I think a question was glossed over. Exactly which directions should be inlined…
User callee into user caller (definitely not)
System callee into system caller (yes)
User callee into system caller (maybe?)
System callee into user caller (maybe?)
Perhaps number 3 should be prohibited because then a breakpoint on “my” function would either not get hit, or turn into multiple breakpoints.
Perhaps number 4 should be prohibited because it makes stepping across loop iterations in things like std::transform more difficult.
I deliberately don’t bring up call direction because I don’t think it’s important and I want to keep things simple:
- If the code is user code, it should not be inlined.
- If the code is system code (including non-standard 3rd-party dependencies), it should be inlined.
I think Ben Craig’s point about call direction is important. Or at least, his intuition about what you meant matches my intuition, whereas the words you just used in the paragraph above do not match my intuition about what you had meant in P1832.
Thanks for providing a perspective of which I was unaware.
Take a hypothetical call stack from this example program:
?: std::strncmp(…) ← C standard library function, possibly an intrinsic, inline
?: std::string::operator==(char const*) ← standard library function, inline
8: [](std::string const&) {…} ← lambda, don’t inline
?: std::find_if(…) ← standard library taking lambda, inline
4: contains_sg15 ← user function containing lambda, don’t inline
13: main ← user’s main function, don’t inline
I think whether to inline the lambda is mildly contentious but I think we both agree
it should not be inlined. The real question is whether to inline std::find_if
. I guess
you’re suggesting we don’t inline it. I think – on balance – we probably should.
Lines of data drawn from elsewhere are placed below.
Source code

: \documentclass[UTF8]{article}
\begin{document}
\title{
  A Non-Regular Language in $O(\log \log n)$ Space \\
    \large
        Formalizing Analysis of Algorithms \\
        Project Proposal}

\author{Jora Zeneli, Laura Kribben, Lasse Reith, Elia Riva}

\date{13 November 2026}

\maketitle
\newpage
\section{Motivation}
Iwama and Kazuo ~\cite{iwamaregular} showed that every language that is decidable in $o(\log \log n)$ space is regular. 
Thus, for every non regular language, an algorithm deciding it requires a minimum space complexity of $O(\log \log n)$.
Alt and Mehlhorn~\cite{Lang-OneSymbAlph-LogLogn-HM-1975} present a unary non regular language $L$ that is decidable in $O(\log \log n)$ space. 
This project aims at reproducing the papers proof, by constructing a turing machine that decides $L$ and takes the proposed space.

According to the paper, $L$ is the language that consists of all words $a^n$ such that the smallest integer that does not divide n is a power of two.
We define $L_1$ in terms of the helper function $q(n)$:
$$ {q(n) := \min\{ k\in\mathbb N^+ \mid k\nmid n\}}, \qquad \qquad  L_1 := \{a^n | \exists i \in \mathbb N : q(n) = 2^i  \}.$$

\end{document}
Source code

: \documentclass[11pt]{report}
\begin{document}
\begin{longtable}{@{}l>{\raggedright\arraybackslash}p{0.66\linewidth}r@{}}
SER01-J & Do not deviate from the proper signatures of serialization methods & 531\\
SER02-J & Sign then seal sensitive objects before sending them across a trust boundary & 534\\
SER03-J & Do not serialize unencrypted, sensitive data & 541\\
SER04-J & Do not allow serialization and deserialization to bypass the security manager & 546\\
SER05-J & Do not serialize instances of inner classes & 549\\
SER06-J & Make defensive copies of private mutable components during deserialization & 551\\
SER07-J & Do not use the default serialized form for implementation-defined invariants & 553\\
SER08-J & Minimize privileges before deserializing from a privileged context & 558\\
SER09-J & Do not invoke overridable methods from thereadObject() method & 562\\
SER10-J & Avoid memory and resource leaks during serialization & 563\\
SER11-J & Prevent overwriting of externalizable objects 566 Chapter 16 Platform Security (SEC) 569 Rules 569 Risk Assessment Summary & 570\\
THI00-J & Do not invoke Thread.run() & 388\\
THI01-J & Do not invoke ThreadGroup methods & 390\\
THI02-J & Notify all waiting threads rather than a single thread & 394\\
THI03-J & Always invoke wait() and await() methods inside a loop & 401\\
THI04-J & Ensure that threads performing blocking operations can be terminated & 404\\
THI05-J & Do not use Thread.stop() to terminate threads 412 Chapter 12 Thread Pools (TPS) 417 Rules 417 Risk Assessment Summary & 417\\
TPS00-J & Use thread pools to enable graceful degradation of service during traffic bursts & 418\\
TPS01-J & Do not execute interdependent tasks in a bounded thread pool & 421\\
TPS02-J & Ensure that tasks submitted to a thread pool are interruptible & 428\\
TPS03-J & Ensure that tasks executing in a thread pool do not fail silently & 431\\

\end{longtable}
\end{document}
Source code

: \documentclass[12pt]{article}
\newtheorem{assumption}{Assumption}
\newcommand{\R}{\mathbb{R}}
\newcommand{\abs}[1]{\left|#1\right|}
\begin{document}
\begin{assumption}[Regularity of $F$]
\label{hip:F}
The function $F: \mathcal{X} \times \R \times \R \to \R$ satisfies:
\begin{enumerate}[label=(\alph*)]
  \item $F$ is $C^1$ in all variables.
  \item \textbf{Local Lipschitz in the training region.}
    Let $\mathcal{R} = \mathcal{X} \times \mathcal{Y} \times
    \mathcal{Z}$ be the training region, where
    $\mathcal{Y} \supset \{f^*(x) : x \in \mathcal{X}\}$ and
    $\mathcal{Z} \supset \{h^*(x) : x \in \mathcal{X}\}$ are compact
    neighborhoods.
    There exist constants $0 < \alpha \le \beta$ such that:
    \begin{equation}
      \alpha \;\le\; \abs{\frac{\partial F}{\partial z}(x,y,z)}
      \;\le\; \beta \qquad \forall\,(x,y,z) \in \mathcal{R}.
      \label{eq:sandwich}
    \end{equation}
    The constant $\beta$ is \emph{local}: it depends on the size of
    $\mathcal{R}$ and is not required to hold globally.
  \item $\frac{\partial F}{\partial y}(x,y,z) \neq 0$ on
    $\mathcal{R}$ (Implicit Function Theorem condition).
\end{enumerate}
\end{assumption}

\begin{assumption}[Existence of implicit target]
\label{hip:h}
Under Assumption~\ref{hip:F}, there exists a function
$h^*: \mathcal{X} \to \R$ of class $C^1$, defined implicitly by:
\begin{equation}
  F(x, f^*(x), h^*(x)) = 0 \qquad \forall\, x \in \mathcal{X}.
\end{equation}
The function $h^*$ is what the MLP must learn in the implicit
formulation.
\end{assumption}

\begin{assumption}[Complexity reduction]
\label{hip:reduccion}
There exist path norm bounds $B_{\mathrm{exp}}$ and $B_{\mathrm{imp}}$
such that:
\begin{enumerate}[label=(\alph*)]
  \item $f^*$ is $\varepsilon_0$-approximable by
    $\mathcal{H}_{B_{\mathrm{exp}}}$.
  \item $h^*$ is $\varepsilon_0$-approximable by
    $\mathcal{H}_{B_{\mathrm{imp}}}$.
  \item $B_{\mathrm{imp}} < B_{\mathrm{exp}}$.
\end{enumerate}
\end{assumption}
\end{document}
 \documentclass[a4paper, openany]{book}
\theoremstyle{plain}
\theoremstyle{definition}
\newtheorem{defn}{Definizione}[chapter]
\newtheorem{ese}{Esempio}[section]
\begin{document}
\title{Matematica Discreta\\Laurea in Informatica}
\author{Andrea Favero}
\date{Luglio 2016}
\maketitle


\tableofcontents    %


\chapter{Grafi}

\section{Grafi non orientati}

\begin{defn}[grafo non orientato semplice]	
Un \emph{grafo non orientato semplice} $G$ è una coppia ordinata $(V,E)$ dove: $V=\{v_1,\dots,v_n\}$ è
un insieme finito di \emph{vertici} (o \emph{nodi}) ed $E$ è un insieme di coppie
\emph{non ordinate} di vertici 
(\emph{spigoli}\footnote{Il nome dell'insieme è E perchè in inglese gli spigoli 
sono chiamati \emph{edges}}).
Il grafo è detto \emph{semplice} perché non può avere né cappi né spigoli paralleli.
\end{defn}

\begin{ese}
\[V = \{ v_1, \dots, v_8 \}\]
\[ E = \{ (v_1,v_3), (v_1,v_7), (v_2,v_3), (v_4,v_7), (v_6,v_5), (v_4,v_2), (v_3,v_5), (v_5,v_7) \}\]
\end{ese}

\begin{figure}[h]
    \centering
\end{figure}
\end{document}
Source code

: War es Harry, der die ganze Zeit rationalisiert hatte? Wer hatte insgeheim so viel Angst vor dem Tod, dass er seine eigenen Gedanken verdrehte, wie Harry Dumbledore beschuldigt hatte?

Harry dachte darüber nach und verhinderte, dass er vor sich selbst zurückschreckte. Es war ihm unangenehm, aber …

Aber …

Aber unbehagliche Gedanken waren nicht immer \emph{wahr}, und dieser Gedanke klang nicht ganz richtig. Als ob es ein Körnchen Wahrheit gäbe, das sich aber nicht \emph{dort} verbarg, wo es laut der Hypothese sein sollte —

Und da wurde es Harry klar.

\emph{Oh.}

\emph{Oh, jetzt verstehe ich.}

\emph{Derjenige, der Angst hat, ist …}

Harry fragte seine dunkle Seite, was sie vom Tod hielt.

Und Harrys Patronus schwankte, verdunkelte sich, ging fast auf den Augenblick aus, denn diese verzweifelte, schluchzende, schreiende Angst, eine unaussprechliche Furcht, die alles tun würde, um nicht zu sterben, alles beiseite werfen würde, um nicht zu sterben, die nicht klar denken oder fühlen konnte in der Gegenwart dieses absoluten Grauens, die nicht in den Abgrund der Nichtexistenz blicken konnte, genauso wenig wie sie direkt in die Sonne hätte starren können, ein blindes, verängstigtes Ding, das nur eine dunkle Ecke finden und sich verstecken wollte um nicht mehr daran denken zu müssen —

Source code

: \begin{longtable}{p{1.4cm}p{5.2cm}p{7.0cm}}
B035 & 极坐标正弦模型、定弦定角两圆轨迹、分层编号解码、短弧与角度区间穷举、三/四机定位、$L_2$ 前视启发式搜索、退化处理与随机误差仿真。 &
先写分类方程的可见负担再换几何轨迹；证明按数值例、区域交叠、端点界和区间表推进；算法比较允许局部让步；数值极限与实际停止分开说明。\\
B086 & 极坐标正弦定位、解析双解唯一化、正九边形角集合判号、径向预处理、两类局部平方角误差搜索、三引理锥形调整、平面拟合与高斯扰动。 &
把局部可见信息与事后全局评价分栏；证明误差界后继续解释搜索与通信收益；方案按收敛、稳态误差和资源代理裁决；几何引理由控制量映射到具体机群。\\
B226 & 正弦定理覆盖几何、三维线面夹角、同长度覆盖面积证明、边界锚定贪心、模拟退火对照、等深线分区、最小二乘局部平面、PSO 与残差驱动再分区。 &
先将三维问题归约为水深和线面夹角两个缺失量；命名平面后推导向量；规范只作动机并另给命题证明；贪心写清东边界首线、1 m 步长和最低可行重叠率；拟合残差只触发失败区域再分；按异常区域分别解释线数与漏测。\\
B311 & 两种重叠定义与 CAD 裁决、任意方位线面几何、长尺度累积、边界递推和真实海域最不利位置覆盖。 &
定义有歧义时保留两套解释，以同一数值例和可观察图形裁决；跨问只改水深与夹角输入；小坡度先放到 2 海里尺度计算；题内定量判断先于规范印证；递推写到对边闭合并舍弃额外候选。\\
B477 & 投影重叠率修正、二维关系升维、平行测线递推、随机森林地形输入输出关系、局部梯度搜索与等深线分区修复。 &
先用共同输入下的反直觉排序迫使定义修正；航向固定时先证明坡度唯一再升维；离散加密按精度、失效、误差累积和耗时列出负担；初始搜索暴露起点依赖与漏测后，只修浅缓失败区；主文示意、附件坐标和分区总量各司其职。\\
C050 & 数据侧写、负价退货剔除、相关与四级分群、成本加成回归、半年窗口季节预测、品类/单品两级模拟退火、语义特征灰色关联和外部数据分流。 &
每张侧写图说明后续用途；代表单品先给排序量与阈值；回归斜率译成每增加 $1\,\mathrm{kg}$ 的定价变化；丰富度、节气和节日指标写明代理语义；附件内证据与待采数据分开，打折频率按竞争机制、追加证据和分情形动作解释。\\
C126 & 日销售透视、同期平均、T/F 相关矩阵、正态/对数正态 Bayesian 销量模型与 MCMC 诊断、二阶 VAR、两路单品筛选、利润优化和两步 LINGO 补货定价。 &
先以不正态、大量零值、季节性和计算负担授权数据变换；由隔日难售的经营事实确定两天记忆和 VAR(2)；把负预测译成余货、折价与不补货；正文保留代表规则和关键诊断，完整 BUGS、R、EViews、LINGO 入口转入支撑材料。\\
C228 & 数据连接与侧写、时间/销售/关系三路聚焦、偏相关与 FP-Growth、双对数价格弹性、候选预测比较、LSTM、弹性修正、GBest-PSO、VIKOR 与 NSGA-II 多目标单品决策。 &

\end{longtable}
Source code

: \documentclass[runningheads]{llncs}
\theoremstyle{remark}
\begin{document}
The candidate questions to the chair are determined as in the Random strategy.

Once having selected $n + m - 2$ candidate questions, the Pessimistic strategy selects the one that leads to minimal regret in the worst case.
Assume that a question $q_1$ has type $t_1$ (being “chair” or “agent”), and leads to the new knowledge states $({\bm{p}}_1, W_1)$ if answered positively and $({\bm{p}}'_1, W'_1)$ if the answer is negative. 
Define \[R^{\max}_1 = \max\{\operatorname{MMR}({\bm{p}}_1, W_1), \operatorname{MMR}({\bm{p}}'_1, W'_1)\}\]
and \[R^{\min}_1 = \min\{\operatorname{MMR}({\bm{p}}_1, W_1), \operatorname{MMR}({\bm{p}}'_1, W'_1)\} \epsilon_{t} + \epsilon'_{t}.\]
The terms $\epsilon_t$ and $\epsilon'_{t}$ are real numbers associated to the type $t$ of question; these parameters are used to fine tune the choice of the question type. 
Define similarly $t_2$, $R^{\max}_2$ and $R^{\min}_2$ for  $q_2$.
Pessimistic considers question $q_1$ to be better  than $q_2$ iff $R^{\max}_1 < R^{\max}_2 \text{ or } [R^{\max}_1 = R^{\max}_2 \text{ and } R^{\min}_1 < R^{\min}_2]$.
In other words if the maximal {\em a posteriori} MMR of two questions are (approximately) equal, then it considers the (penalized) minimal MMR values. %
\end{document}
The verb “inline” doesn’t operate on a node of this graph; it operates on an edge between two nodes. My intuition is that -Og should enable inlining on every edge where both endpoint nodes are in “system code,” and on no other edges. With your above callstack:
Yes inline strncmp into operator== (system into system)
No don’t inline operator== into the user’s lambda (system into user)
No don’t inline the user’s lambda into std::find_if (user into system)
No don’t inline std::find_if into contains_sg15 (system into user)
No don’t inline contains_sg15 into main (user into user)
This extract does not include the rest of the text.